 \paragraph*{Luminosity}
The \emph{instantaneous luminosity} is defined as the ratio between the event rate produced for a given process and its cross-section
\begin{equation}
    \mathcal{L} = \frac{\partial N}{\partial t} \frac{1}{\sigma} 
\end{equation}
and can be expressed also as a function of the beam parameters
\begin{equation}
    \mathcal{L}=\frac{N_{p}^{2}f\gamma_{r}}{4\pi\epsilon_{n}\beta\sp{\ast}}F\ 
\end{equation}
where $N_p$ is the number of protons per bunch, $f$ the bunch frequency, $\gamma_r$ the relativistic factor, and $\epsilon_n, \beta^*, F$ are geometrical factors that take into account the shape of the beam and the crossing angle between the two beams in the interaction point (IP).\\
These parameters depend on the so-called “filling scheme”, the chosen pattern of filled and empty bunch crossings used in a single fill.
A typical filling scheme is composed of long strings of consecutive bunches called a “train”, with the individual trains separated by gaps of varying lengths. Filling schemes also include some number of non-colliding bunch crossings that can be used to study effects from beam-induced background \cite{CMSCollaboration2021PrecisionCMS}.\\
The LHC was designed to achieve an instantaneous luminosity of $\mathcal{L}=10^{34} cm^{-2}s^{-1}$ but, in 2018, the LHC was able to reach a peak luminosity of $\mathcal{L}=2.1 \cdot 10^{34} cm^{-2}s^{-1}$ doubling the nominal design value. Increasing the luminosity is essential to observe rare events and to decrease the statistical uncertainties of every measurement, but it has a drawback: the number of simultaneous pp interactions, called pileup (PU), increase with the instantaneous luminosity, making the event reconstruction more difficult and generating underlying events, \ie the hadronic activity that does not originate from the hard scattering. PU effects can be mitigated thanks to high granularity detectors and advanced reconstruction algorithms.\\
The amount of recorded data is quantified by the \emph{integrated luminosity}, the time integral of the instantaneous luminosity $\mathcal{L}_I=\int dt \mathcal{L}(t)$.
- - - - -
EXERCISE REQUIREMENTS —
Return the full listing, word for word.

WRITTEN REPLY —
 \paragraph*{Luminosity}
The \emph{instantaneous luminosity} is defined as the ratio between the event rate produced for a given process and its cross-section
\begin{equation}
    \mathcal{L} = \frac{\partial N}{\partial t} \frac{1}{\sigma} 
\end{equation}
and can be expressed also as a function of the beam parameters
\begin{equation}
    \mathcal{L}=\frac{N_{p}^{2}f\gamma_{r}}{4\pi\epsilon_{n}\beta\sp{\ast}}F\ 
\end{equation}
where $N_p$ is the number of protons per bunch, $f$ the bunch frequency, $\gamma_r$ the relativistic factor, and $\epsilon_n, \beta^*, F$ are geometrical factors that take into account the shape of the beam and the crossing angle between the two beams in the interaction point (IP).\\
These parameters depend on the so-called “filling scheme”, the chosen pattern of filled and empty bunch crossings used in a single fill.
A typical filling scheme is composed of long strings of consecutive bunches called a “train”, with the individual trains separated by gaps of varying lengths. Filling schemes also include some number of non-colliding bunch crossings that can be used to study effects from beam-induced background \cite{CMSCollaboration2021PrecisionCMS}.\\
The LHC was designed to achieve an instantaneous luminosity of $\mathcal{L}=10^{34} cm^{-2}s^{-1}$ but, in 2018, the LHC was able to reach a peak luminosity of $\mathcal{L}=2.1 \cdot 10^{34} cm^{-2}s^{-1}$ doubling the nominal design value. Increasing the luminosity is essential to observe rare events and to decrease the statistical uncertainties of every measurement, but it has a drawback: the number of simultaneous pp interactions, called pileup (PU), increase with the instantaneous luminosity, making the event reconstruction more difficult and generating underlying events, \ie the hadronic activity that does not originate from the hard scattering. PU effects can be mitigated thanks to high granularity detectors and advanced reconstruction algorithms.\\
The amount of recorded data is quantified by the \emph{integrated luminosity}, the time integral of the instantaneous luminosity $\mathcal{L}_I=\int dt \mathcal{L}(t)$.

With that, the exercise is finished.